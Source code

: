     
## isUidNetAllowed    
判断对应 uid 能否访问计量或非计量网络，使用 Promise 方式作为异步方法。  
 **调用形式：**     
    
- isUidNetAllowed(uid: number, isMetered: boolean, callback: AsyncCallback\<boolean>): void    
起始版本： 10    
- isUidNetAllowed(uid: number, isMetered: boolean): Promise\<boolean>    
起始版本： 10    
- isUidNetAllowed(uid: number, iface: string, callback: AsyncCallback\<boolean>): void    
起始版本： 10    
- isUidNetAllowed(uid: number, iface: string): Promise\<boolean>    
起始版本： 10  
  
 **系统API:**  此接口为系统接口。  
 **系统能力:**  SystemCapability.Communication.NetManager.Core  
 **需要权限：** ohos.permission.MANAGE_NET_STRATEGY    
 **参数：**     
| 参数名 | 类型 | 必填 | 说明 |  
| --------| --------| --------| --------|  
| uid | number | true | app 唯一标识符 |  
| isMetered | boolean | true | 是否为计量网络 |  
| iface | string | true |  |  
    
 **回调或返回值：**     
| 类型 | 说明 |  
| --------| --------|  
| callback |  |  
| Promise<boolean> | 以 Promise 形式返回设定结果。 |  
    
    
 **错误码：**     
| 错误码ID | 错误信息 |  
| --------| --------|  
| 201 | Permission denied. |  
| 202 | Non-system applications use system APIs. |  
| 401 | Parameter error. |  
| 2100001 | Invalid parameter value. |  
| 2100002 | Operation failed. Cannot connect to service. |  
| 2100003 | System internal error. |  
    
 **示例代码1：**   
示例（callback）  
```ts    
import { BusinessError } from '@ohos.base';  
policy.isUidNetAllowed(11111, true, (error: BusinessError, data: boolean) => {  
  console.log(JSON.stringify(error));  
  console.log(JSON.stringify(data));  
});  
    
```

········

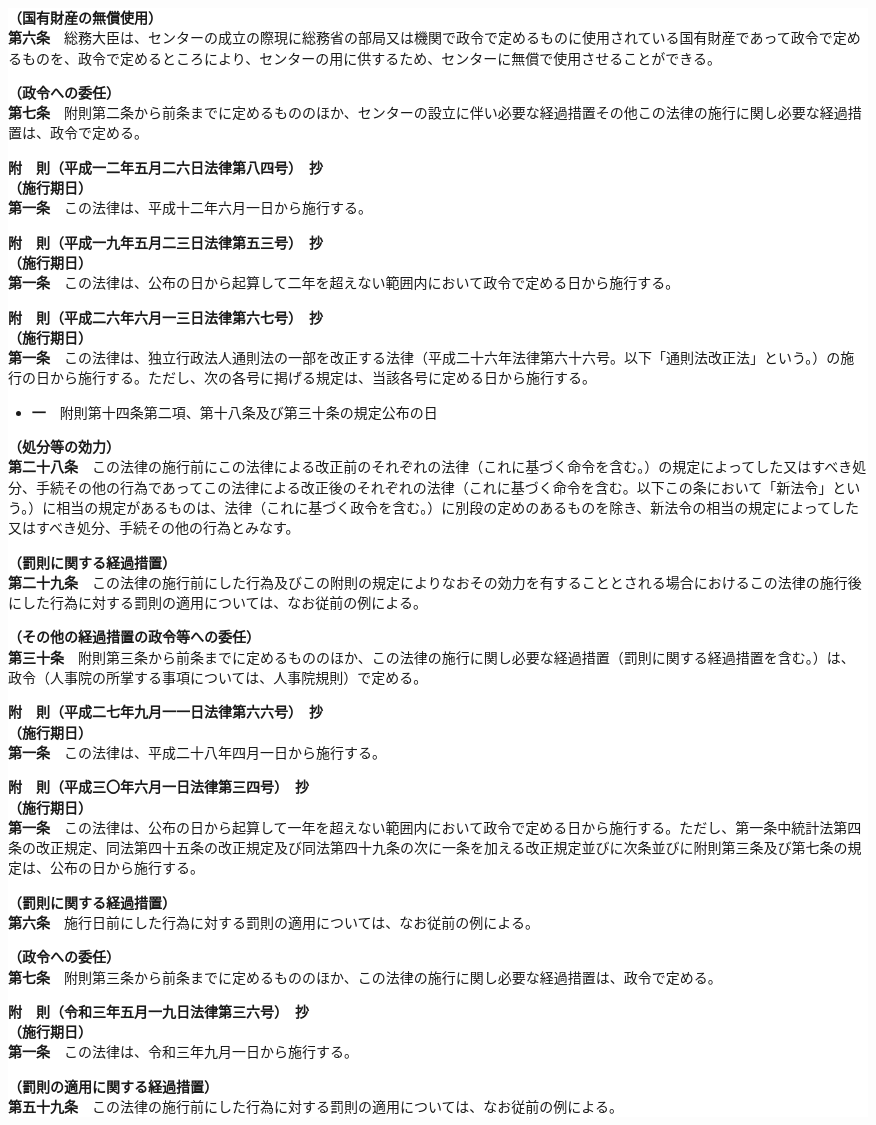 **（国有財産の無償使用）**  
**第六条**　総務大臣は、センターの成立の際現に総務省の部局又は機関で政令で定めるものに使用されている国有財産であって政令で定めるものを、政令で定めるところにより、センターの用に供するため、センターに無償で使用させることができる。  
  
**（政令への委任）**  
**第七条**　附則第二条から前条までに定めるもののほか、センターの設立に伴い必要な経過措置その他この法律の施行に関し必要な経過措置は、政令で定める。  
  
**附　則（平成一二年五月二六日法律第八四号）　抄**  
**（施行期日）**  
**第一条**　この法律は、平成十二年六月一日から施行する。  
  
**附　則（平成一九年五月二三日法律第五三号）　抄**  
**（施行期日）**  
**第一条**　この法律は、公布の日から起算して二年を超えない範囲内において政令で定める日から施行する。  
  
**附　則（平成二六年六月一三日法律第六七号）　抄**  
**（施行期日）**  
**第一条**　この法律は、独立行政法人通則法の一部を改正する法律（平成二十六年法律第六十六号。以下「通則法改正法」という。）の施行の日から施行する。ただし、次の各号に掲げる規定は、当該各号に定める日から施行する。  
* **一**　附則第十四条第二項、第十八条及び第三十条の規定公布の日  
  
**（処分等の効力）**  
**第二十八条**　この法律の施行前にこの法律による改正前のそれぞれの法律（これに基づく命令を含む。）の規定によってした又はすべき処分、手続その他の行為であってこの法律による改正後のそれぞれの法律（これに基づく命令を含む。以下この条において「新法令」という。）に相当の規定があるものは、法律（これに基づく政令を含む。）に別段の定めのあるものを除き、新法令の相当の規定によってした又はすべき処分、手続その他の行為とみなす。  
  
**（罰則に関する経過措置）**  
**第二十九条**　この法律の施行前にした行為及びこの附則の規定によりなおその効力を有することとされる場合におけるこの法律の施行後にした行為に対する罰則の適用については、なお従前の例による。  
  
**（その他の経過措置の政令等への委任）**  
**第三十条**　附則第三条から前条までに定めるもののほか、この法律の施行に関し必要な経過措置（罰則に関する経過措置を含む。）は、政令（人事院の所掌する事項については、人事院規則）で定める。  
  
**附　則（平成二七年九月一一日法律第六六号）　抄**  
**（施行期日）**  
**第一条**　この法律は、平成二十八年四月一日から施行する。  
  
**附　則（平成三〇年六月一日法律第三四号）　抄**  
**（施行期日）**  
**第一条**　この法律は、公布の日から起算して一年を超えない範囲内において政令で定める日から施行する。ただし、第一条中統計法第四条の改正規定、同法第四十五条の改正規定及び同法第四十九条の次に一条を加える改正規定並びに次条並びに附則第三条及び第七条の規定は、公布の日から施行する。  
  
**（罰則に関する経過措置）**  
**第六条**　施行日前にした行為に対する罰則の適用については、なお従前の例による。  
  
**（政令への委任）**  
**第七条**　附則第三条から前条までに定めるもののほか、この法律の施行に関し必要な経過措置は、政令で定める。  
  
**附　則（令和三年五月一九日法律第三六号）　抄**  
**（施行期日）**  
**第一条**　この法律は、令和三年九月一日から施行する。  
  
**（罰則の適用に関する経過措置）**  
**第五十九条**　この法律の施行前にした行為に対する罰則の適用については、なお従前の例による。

········

» Instructions for the task:
Set down, exactly as they appear above, all lines from the one that has "Source code" down to the one that has "iface | string", including those two and no others.

» Exercise solution:
Source code

:     
## isUidNetAllowed    
判断对应 uid 能否访问计量或非计量网络，使用 Promise 方式作为异步方法。  
 **调用形式：**     
    
- isUidNetAllowed(uid: number, isMetered: boolean, callback: AsyncCallback\<boolean>): void    
起始版本： 10    
- isUidNetAllowed(uid: number, isMetered: boolean): Promise\<boolean>    
起始版本： 10    
- isUidNetAllowed(uid: number, iface: string, callback: AsyncCallback\<boolean>): void    
起始版本： 10    
- isUidNetAllowed(uid: number, iface: string): Promise\<boolean>    
起始版本： 10  
  
 **系统API:**  此接口为系统接口。  
 **系统能力:**  SystemCapability.Communication.NetManager.Core  
 **需要权限：** ohos.permission.MANAGE_NET_STRATEGY    
 **参数：**     
| 参数名 | 类型 | 必填 | 说明 |  
| --------| --------| --------| --------|  
| uid | number | true | app 唯一标识符 |  
| isMetered | boolean | true | 是否为计量网络 |  
| iface | string | true |  |  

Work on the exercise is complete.